MCP (Model Context Protocol) servers are the new plugin system for AI-native development. You find one on npm that promises filesystem access, shell commands, or API integrations, you run npm install, wire it into your Claude Code config, and suddenly your AI assistant has superpowers.

The problem: so does the package you just installed.

What MCP Servers Can Actually Access

Before we talk about attack vectors, let's be precise about what an MCP server is. When Claude Code connects to an MCP server, that server runs as a local process on your machine. It exposes "tools" — callable functions the AI can invoke during a session. The server's capabilities are bounded only by what Node.js (or Python, or Go) can do with your OS permissions.

In practice, that means:

Filesystem access. An MCP server can read, write, and delete files anywhere your user account can touch. Your ~/.ssh/id_rsa. Your .env files. Your browser's SQLite cookie store. Everything.

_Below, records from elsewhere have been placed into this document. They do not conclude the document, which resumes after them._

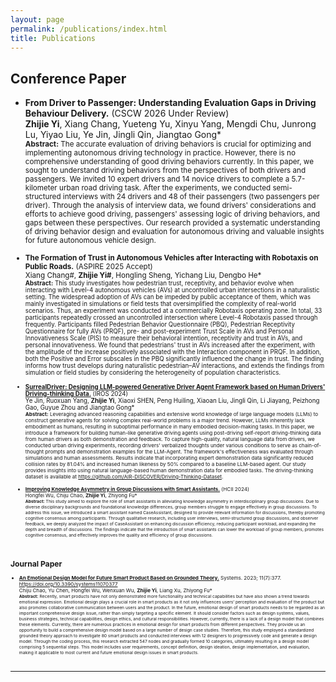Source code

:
 ```yaml
---
layout: page
permalink: /publications/index.html
title: Publications
---
```


## Conference Paper

- **From Driver to Passenger: Understanding Evaluation Gaps in Driving Behaviour Delivery.** (CSCW 2026 Under Review)<br>
**Zhijie Yi**, Xiang Chang, Yueteng Yu, Xinyu Yang, Mengdi Chu, Junrong Lu, Yiyao Liu, Ye Jin, Jingli Qin, Jiangtao Gong*<br>
<small>**Abstract:** The accurate evaluation of driving behaviors is crucial for optimizing and implementing autonomous driving technology in practice. However, there is no comprehensive understanding of good driving behaviors currently. In this paper, we sought to understand driving behaviors from the perspectives of both drivers and passengers. We invited 10 expert drivers and 14 novice drivers to complete a 5.7-kilometer urban road driving task. After the experiments, we conducted semi-structured interviews with 24 drivers and 48 of their passengers (two passengers per driver). Through the analysis of interview data, we found drivers' considerations and efforts to achieve good driving, passengers' assessing logic of driving behaviors, and gaps between these perspectives. Our research provided a systematic understanding of driving behavior design and evaluation for autonomous driving and valuable insights for future autonomous vehicle design.

- **The Formation of Trust in Autonomous Vehicles after Interacting with Robotaxis on Public Roads.** (ASPIRE 2025 Accept)<br>
Xiang Chang#, **Zhijie Yi#**, Hongling Sheng, Yichang Liu, Dengbo He*<br>
<small>**Abstract:** This study investigates how pedestrian trust, receptivity, and behavior evolve when interacting with Level-4  autonomous vehicles (AVs) at uncontrolled urban intersections in a naturalistic setting. The widespread adoption of AVs can be impeded by public acceptance of them, which was mainly investigated in simulations or field tests that oversimplified the complexity of real-world scenarios. Thus, an experiment was conducted at a commercially Robotaxis operating zone. In total, 33 participants repeatedly crossed an uncontrolled intersection where Level-4 Robotaxis passed through frequently. Participants filled Pedestrian Behavior Questionnaire (PBQ), Pedestrian Receptivity Questionnaire for fully AVs (PRQF), pre- and post-experiment Trust Scale in AVs and Personal Innovativeness Scale (PIS) to measure their behavioral intention, receptivity and trust in AVs, and personal innovativeness. We found that pedestrians' trust in AVs increased after the experiment, with the amplitude of the increase positively associated with the Interaction component in PRQF. In addition, both the Positive and Error subscales in the PBQ significantly influenced the change in trust. The finding informs how trust develops during naturalistic pedestrian–AV interactions, and extends the findings from simulation or field studies by considering the heterogeneity of population characteristics. 

- [**SurrealDriver: Designing LLM-powered Generative Driver Agent Framework based on Human Drivers' Driving-thinking Data.**](https://doi.org/10.1109/IROS58592.2024.10802229) (IROS 2024)<br>
Ye Jin, Ruoxuan Yang, **Zhijie Yi**, Xiaoxi SHEN, Peng Huiling, Xiaoan Liu, Jingli Qin, Li Jiayang, Peizhong Gao, Guyue Zhou and Jiangtao Gong*<br>
<small>**Abstract:** Leveraging advanced reasoning capabilities and extensive world knowledge of large language models (LLMs) to construct generative agents for solving complex real-world problems is a major trend. However, LLMs inherently lack embodiment as humans, resulting in suboptimal performance in many embodied decision-making tasks. In this paper, we introduce a framework for building human-like generative driving agents using post-driving self-report driving-thinking data from human drivers as both demonstration and feedback. To capture high-quality, natural language data from drivers, we conducted urban driving experiments, recording drivers' verbalized thoughts under various conditions to serve as chain-of-thought prompts and demonstration examples for the LLM-Agent. The framework's effectiveness was evaluated through simulations and human assessments. Results indicate that incorporating expert demonstration data significantly reduced collision rates by 81.04% and increased human likeness by 50% compared to a baseline LLM-based agent. Our study provides insights into using natural language-based human demonstration data for embodied tasks. The driving-thinking dataset is available at https://github.com/AIR-DISCOVER/Driving-Thinking-Dataset.

- [**Improving Knowledge Asymmetry in Group Discussions with Smart Assistants.**](https://doi.org/10.1007/978-3-031-76806-4_11) (HCII 2024)<br>
Hongfei Wu, Chiju Chao, **Zhijie Yi**, Zhiyong Fu*<br>
<small>**Abstract:** This study aimed to explore the role of smart assistants in alleviating knowledge asymmetry in interdisciplinary group discussions. Due to diverse disciplinary backgrounds and foundational knowledge differences, group members struggle to engage effectively in group discussions. To address this issue, we introduced a smart assistant named CaseAssistant, designed to provide relevant information for discussions, thereby promoting cognitive consensus among 
participants. Through qualitative research, including user interviews, semi-structured group discussions, and observer feedback, we deeply analyzed the impact of CaseAssistant on enhancing discussion efficiency, reducing participant workload, and expanding the depth and breadth of discussions. The findings indicate that the introduction of smart assistants can lower the workload of group members, promotes cognitive consensus, and effectively improves the quality and efficiency of group discussions.

  <br>

## Journal Paper

- [**An Emotional Design Model for Future Smart Product Based on Grounded Theory.**](https://www.mdpi.com/2079-8954/11/7/377) Systems. 2023; 11(7):377. https://doi.org/10.3390/systems11070377<br>
Chiju Chao, Yu Chen, Hongfei Wu, Wenxuan Wu, **Zhijie Yi**, Liang Xu, Zhiyong Fu*<br>
<small>**Abstract:** Recently, smart products have not only demonstrated more functionality and technical capabilities but have also shown a trend towards emotional expression. Emotional design plays a crucial role in smart products as it not only influences users’ perception and evaluation of the product but also promotes collaborative communication between users and the product. In the future, emotional design of smart products needs to be regarded as an important comprehensive design issue, rather than simply targeting a specific element. It should consider factors such as design systems, values, business strategies, technical capabilities, design ethics, and cultural responsibilities. However, currently, there is a lack of a design model that combines these elements. Currently, there are numerous practices in emotional design for smart products from different perspectives. They provide us an opportunity to build a comprehensive design model based on a large number of design case studies. Therefore, this study employed a standardized grounded theory approach to investigate 80 smart products and conducted interviews with 12 designers to progressively code and generate a design model. Through the coding process, this research extracted 547 nodes and gradually formed 10 categories, ultimately resulting in a design model comprising 5 sequential steps. This model includes user requirements, concept definition, design ideation, design implementation, and evaluation, making it applicable to most current and future emotional design issues in smart products.

  <br>

---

Shell execution. Many legitimate MCP servers wrap shell commands by design — that's the point of tools like filesystem or shell. But "can execute shell commands" means exactly that, without restrictions.

Network calls. The server can make outbound HTTP requests to any endpoint. It can send data anywhere on the internet, in the background, while you're focused on your editor.

Environment variables. Your session's env vars — including AWS_SECRET_ACCESS_KEY, GITHUB_TOKEN, OPENAI_API_KEY, and anything else you've exported — are readable by any process running under your user.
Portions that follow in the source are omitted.